TASK REQUIREMENTS: Each line holding the word "goto" must appear in the answer, copied from the entries.

** RECORDS SHOWN follows **

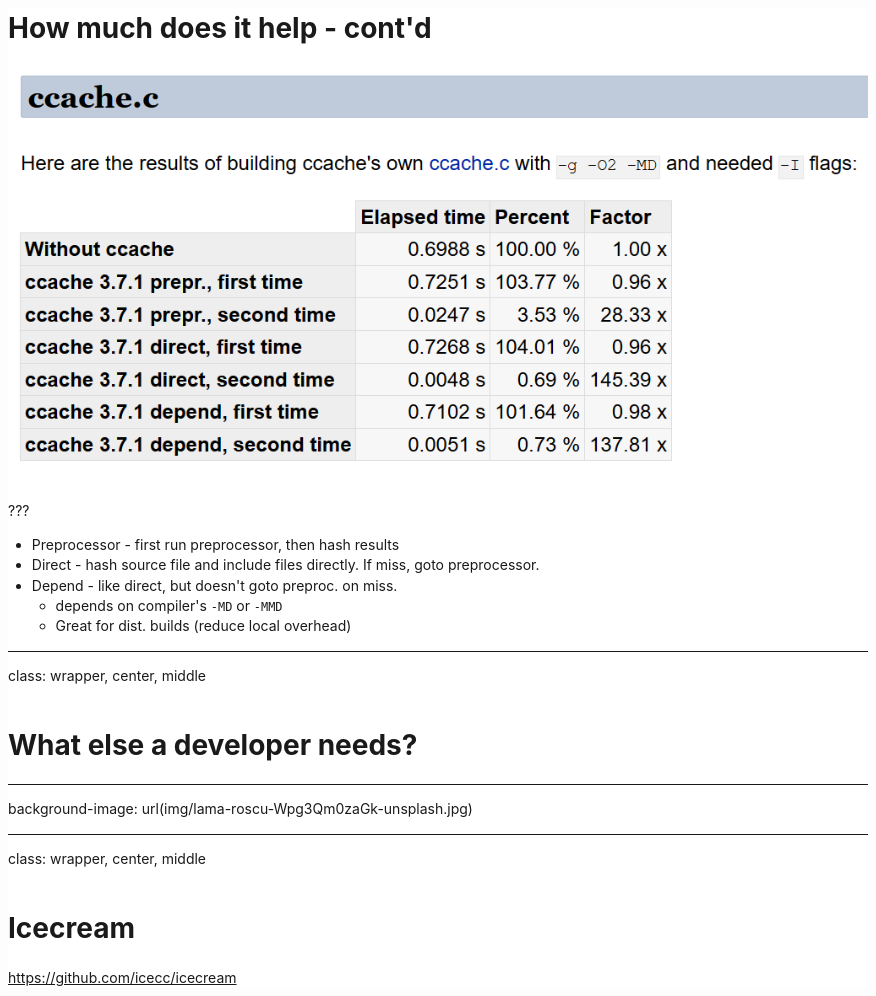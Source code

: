 
# How much does it help - cont'd

![Benchmark](img/ccache.png)

???

- Preprocessor - first run preprocessor, then hash results
- Direct - hash source file and include files directly. If miss, goto preprocessor.
- Depend - like direct, but doesn't goto preproc. on miss. 
  - depends on compiler's `-MD` or `-MMD`
  - Great for dist. builds (reduce local overhead)

---

class: wrapper, center, middle

# What else a developer needs?

---

background-image: url(img/lama-roscu-Wpg3Qm0zaGk-unsplash.jpg)

---

class: wrapper, center, middle

# Icecream

https://github.com/icecc/icecream
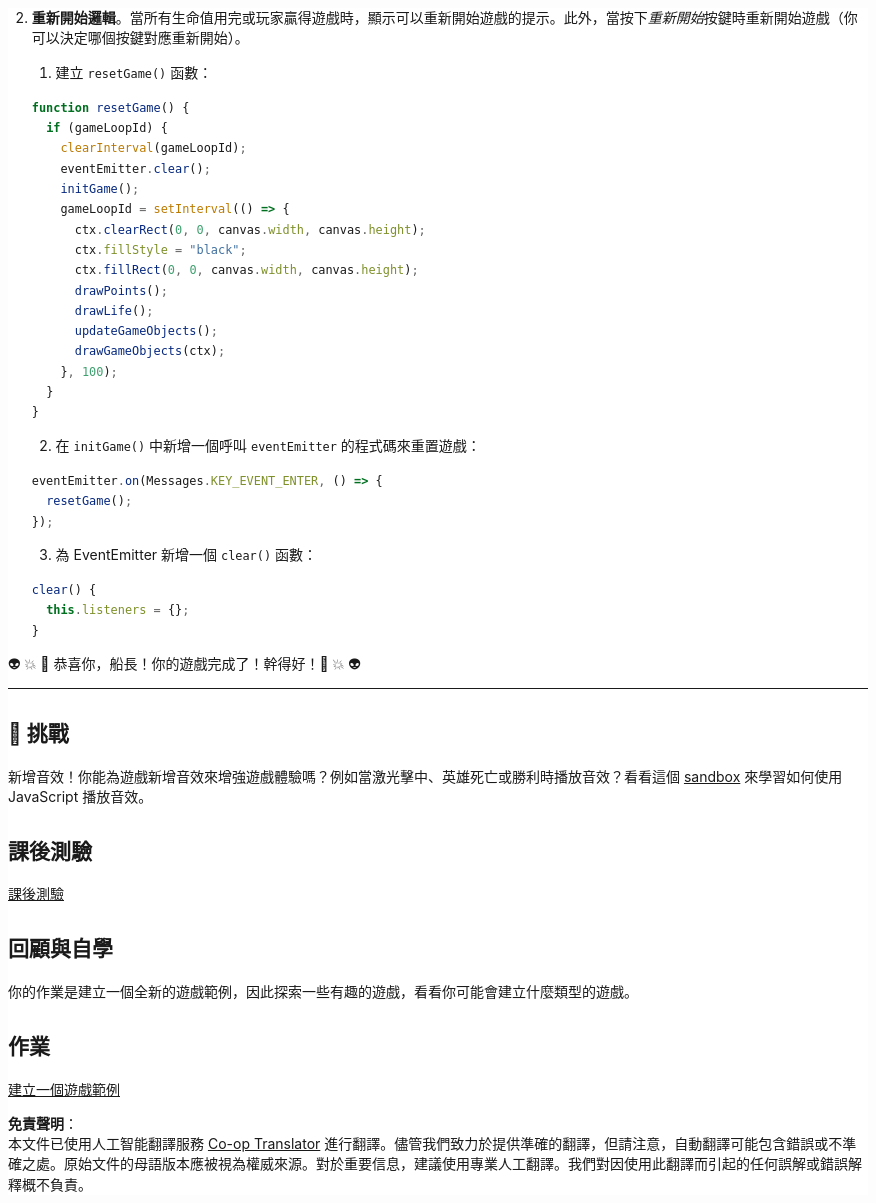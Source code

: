    2. **重新開始邏輯**。當所有生命值用完或玩家贏得遊戲時，顯示可以重新開始遊戲的提示。此外，當按下*重新開始*按鍵時重新開始遊戲（你可以決定哪個按鍵對應重新開始）。

      1. 建立 `resetGame()` 函數：

        ```javascript
        function resetGame() {
          if (gameLoopId) {
            clearInterval(gameLoopId);
            eventEmitter.clear();
            initGame();
            gameLoopId = setInterval(() => {
              ctx.clearRect(0, 0, canvas.width, canvas.height);
              ctx.fillStyle = "black";
              ctx.fillRect(0, 0, canvas.width, canvas.height);
              drawPoints();
              drawLife();
              updateGameObjects();
              drawGameObjects(ctx);
            }, 100);
          }
        }
        ```

      2. 在 `initGame()` 中新增一個呼叫 `eventEmitter` 的程式碼來重置遊戲：

        ```javascript
        eventEmitter.on(Messages.KEY_EVENT_ENTER, () => {
          resetGame();
        });
        ```

      3. 為 EventEmitter 新增一個 `clear()` 函數：

        ```javascript
        clear() {
          this.listeners = {};
        }
        ```

👽 💥 🚀 恭喜你，船長！你的遊戲完成了！幹得好！🚀 💥 👽

---

## 🚀 挑戰

新增音效！你能為遊戲新增音效來增強遊戲體驗嗎？例如當激光擊中、英雄死亡或勝利時播放音效？看看這個 [sandbox](https://www.w3schools.com/jsref/tryit.asp?filename=tryjsref_audio_play) 來學習如何使用 JavaScript 播放音效。

## 課後測驗

[課後測驗](https://ff-quizzes.netlify.app/web/quiz/40)

## 回顧與自學

你的作業是建立一個全新的遊戲範例，因此探索一些有趣的遊戲，看看你可能會建立什麼類型的遊戲。

## 作業

[建立一個遊戲範例](assignment.md)

**免責聲明**：  
本文件已使用人工智能翻譯服務 [Co-op Translator](https://github.com/Azure/co-op-translator) 進行翻譯。儘管我們致力於提供準確的翻譯，但請注意，自動翻譯可能包含錯誤或不準確之處。原始文件的母語版本應被視為權威來源。對於重要信息，建議使用專業人工翻譯。我們對因使用此翻譯而引起的任何誤解或錯誤解釋概不負責。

** End of RECORDS SHOWN **

SOLUTION FOR THIS EXERCISE:
- Direct - hash source file and include files directly. If miss, goto preprocessor.
- Depend - like direct, but doesn't goto preproc. on miss. 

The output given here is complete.